First, use the Classify endpoint to get labels and confidence scores for the long-form text content.
Next, use the Predict endpoint with both:
- Structured data, and
- Labels/confidence scores for text

This will help you make the final prediction based on both text and structured data.

Pseudo-code for Making Predictions¶

# New email to classify:
email = {
    "text": "CONGRATULATIONS! You've won a free iPhone!
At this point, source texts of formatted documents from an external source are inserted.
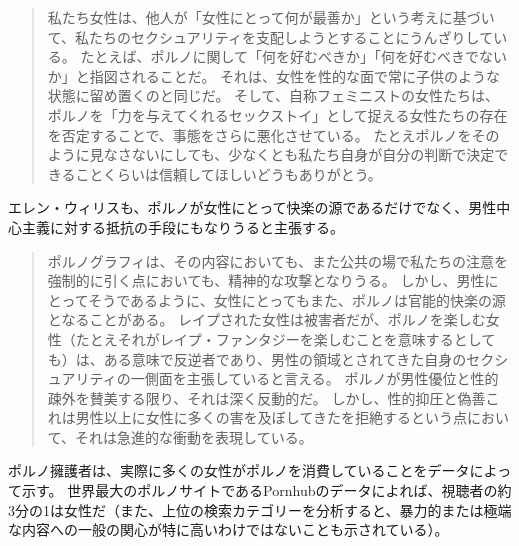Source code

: \documentclass[paper=a4,book,openany]{jlreq} \usepackage{mystyle}
\begin{document}
\begin{quote}
私たち女性は、他人が「女性にとって何が最善か」という考えに基づいて、私たちのセクシュアリティを支配しようとすることにうんざりしている。
たとえば、ポルノに関して「何を好むべきか」「何を好むべきでないか」と指図されることだ。
それは、女性を性的な面で常に子供のような状態に留め置くのと同じだ。
そして、自称フェミニストの女性たちは、ポルノを「力を与えてくれるセックストイ」として捉える女性たちの存在を否定することで、事態をさらに悪化させている。
たとえポルノをそのように見なさないにしても、少なくとも私たち自身が自分の判断で決定できることくらいは信頼してほしい{\DDASH}どうもありがとう。
\citep{clark-flory10}
\end{quote}

エレン・ウィリスも、ポルノが女性にとって快楽の源であるだけでなく、男性中心主義に対する抵抗の手段にもなりうると主張する。

\begin{quote}
ポルノグラフィは、その内容においても、また公共の場で私たちの注意を強制的に引く点においても、精神的な攻撃となりうる。
しかし、男性にとってそうであるように、女性にとってもまた、ポルノは官能的快楽の源となることがある。
レイプされた女性は被害者だが、ポルノを楽しむ女性（たとえそれがレイプ・ファンタジーを楽しむことを意味するとしても）は、ある意味で反逆者であり、男性の領域とされてきた自身のセクシュアリティの一側面を主張していると言える。
ポルノが男性優位と性的疎外を賛美する限り、それは深く反動的だ。
しかし、性的抑圧と偽善{\DDASH}これは男性以上に女性に多くの害を及ぼしてきた{\DDASH}を拒絶するという点において、それは急進的な衝動を表現している。
\citep[pp.83-84]{willis84:_femin_moral_pornog}
\end{quote}

ポルノ擁護者は、実際に多くの女性がポルノを消費していることをデータによって示す。
世界最大のポルノサイトであるPornhubのデータによれば、視聴者の約3分の1は女性だ（また、上位の検索カテゴリーを分析すると、暴力的または極端な内容への一般の関心が特に高いわけではないことも示されている）\citep{insights19:_year_review}。
\end{document}
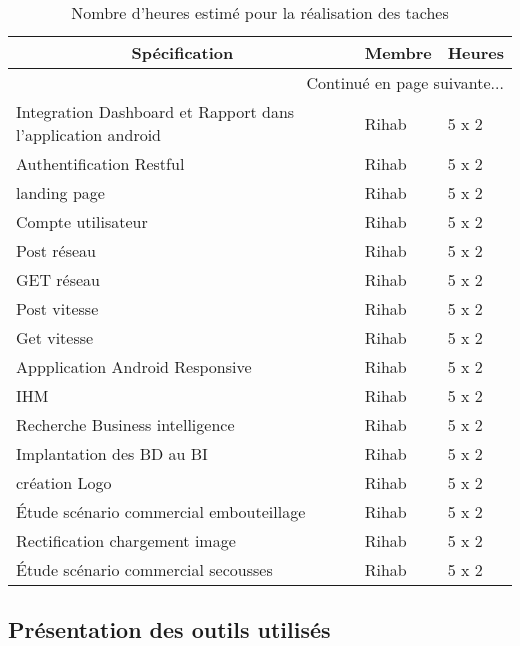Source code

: \begin{center}
    \begin{longtable}{| l | l | l |}
        \caption{Nombre d'heures estimé pour la réalisation des taches}
        \label{tab:sprint3-estimation} \\

 \hline
 \multicolumn{1}{|c}{\textbf{Spécification}} &
 \multicolumn{1}{|c}{\textbf{Membre}} &
 \multicolumn{1}{|c|}{\textbf{Heures}} \\ \hline
 \endhead

 \hline \multicolumn{3}{|r|}{{Continué en page suivante$\dotsc$}} \\ \hline
 \endfoot

 \hline \hline
 \endlastfoot

\hline
Integration Dashboard et Rapport dans l'application android & Rihab & 5 x 2 \\ \hline
Authentification Restful& Rihab & 5 x 2 \\ \hline
landing page& Rihab & 5 x 2 \\ \hline
Compte utilisateur& Rihab & 5 x 2 \\ \hline
Post réseau& Rihab & 5 x 2 \\ \hline
GET réseau& Rihab & 5 x 2 \\ \hline
Post vitesse& Rihab & 5 x 2 \\ \hline
Get vitesse& Rihab & 5 x 2 \\ \hline
Appplication Android Responsive & Rihab & 5 x 2 \\ \hline
IHM & Rihab & 5 x 2 \\ \hline
Recherche Business intelligence& Rihab & 5 x 2 \\ \hline
Implantation des BD au BI& Rihab & 5 x 2 \\ \hline
création Logo& Rihab & 5 x 2 \\ \hline
Étude scénario commercial embouteillage& Rihab & 5 x 2 \\ \hline
Rectification chargement image & Rihab & 5 x 2 \\ \hline
Étude scénario commercial secousses & Rihab & 5 x 2 \\ \hline
\end{longtable}
\end{center}

\subsection{Présentation des outils utilisés}
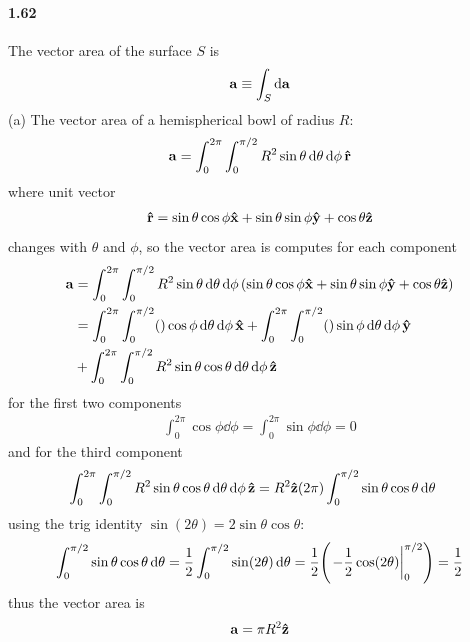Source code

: \documentclass[../main.tex]{subfiles}
\begin{document}
\paragraph{1.62}
The vector area of the surface $S$ is 
\begin{align*}
    \vb{a} \equiv \int_S \dd{\vb{a}}
\end{align*}
(a) The vector area of a hemispherical bowl of radius $R$:
\begin{align*}
    \vb{a} = \int_0^{2\pi} \int_0^{\pi/2} R^2 \sin\theta \dd{\theta} \dd{\phi} \vu{r}
\end{align*}
where unit vector
\begin{align*}
    \vu{r} = \sin\theta \cos\phi \vu{x} + \sin\theta \sin\phi \vu{y} + \cos\theta \vu{z}
\end{align*}
changes with $\theta$ and $\phi$, so the vector area is computes for each component
\begin{align*}
    \vb{a} &= \int_0^{2\pi} \int_0^{\pi/2} R^2 \sin\theta \dd{\theta} \dd{\phi} 
        (\sin\theta \cos\phi \vu{x} + \sin\theta \sin\phi \vu{y} + \cos\theta \vu{z}) \\
    &= \int_0^{2\pi} \int_0^{\pi/2} () \cos\phi \dd{\theta} \dd{\phi} \vu{x}
        + \int_0^{2\pi} \int_0^{\pi/2} () \sin\phi \dd{\theta} \dd{\phi} \vu{y} \\
        &+ \int_0^{2\pi} \int_0^{\pi/2} R^2 \sin\theta \cos\theta \dd{\theta} \dd{\phi} \vu{z}
\end{align*}
for the first two components
\begin{align*}
    \int_0^{2\pi} \cos\phi \dd{\phi} = \int_0^{2\pi} \sin\phi \dd{\phi} = 0
\end{align*}
and for the third component
\begin{align*}
    \int_0^{2\pi} \int_0^{\pi/2} R^2 \sin\theta \cos\theta \dd{\theta} \dd{\phi} \vu{z}
    &= R^2 \vu{z} (2\pi) \int_0^{\pi/2} \sin\theta \cos\theta \dd{\theta}
\end{align*}
using the trig identity $\sin(2\theta) = 2\sin\theta \cos\theta$:
\begin{align*}
    \int_0^{\pi/2} \sin\theta \cos\theta \dd{\theta}
    = \frac{1}{2} \int_0^{\pi/2} \sin(2\theta) \dd{\theta}
    = \frac{1}{2} \qt(\eval{-\frac{1}{2} \cos(2\theta)}_0^{\pi/2}) = \frac{1}{2} 
\end{align*}
thus the vector area is
\begin{align*}
    \vb{a} = \pi R^2 \vu{z}
\end{align*}
\end{document}
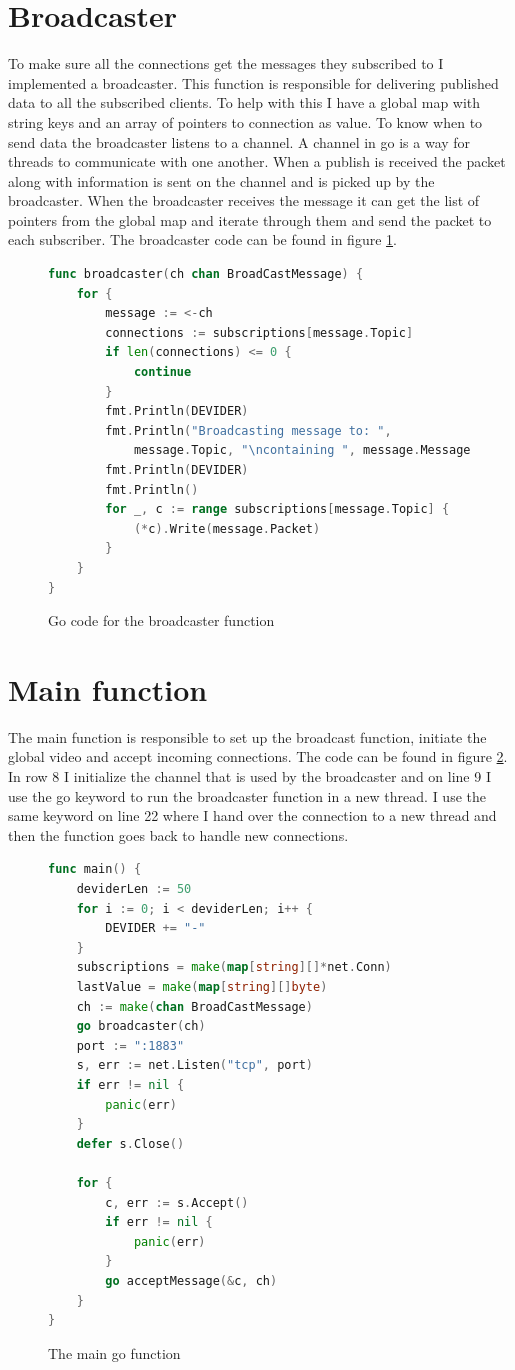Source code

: \documentclass{article}
\begin{document}
\section{Broadcaster}
To make sure all the connections get the messages they subscribed to I implemented a broadcaster. This function is responsible for delivering published data to all the subscribed clients. To help with this I have a global map with string keys and an array of pointers to connection as value. To know when to send data the broadcaster listens to a channel. A channel in go is a way for threads to communicate with one another. When a publish is received the packet along with information is sent on the channel and is picked up by the broadcaster. When the broadcaster receives the message it can get the list of pointers from the global map and iterate through them and send the packet to each subscriber. The broadcaster code can be found in figure \ref{fig:broadFunc}. 
\begin{figure}[H]
    \begin{lstlisting}[language=go]
func broadcaster(ch chan BroadCastMessage) {
	for {
		message := <-ch
		connections := subscriptions[message.Topic]
		if len(connections) <= 0 {
			continue
		}
		fmt.Println(DEVIDER)
		fmt.Println("Broadcasting message to: ",
			message.Topic, "\ncontaining ", message.Message)
		fmt.Println(DEVIDER)
		fmt.Println()
		for _, c := range subscriptions[message.Topic] {
			(*c).Write(message.Packet)
		}
	}
}
    \end{lstlisting}
    \label{fig:broadFunc}
    \caption{Go code for the broadcaster function}
\end{figure}

\newpage
\section{Main function}
The main function is responsible to set up the broadcast function, initiate the global video and accept incoming connections. The code can be found in figure \ref{fig:mainGO}. In row 8 I initialize the channel that is used by the broadcaster and on line 9 I use the go keyword to run the broadcaster function in a new thread. I use the same keyword on line 22 where I hand over the connection to a new thread and then the function goes back to handle new connections.
\begin{figure}[H]
    \begin{lstlisting}[language=go]
func main() {
	deviderLen := 50
	for i := 0; i < deviderLen; i++ {
		DEVIDER += "-"
	}
	subscriptions = make(map[string][]*net.Conn)
	lastValue = make(map[string][]byte)
	ch := make(chan BroadCastMessage)
	go broadcaster(ch)
	port := ":1883"
	s, err := net.Listen("tcp", port)
	if err != nil {
		panic(err)
	}
	defer s.Close()

	for {
		c, err := s.Accept()
		if err != nil {
			panic(err)
		}
		go acceptMessage(&c, ch)
	}
}
    \end{lstlisting}
    \caption{The main go function}
    \label{fig:mainGO}
\end{figure}
\end{document}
Click here to claim...",
    "sender_domain": "win-prizes.net",
    "time_sent_hour": 2,
    "time_sent_min": 30,
    "links_count": 3,
    "has_attachment": False,
    "sender_history_score": 0.1
}

# Step 1: Get text classification confidence scores from Classify API endpoint
text_prediction = classify_api.classify([email['text']])[0]
confidence_scores = text_prediction['confidence_scores']

# Create Predictor API input with text scores + metadata
predictor_input = {
    "sender_domain": email["sender_domain"],
    "time_sent_hour": email["time_sent_hour"],
    "time_sent_min": email["time_sent_min"],
    "links_count": email["links_count"],
    "has_attachment": email["has_attachment"],
    "sender_history_score": email["sender_history_score"],
    "text_spam_confidence": confidence_scores["spam"]
}

# Step 2: Get final prediction from Predict API endpoint
final_prediction = predict_api.predict(predictor_input)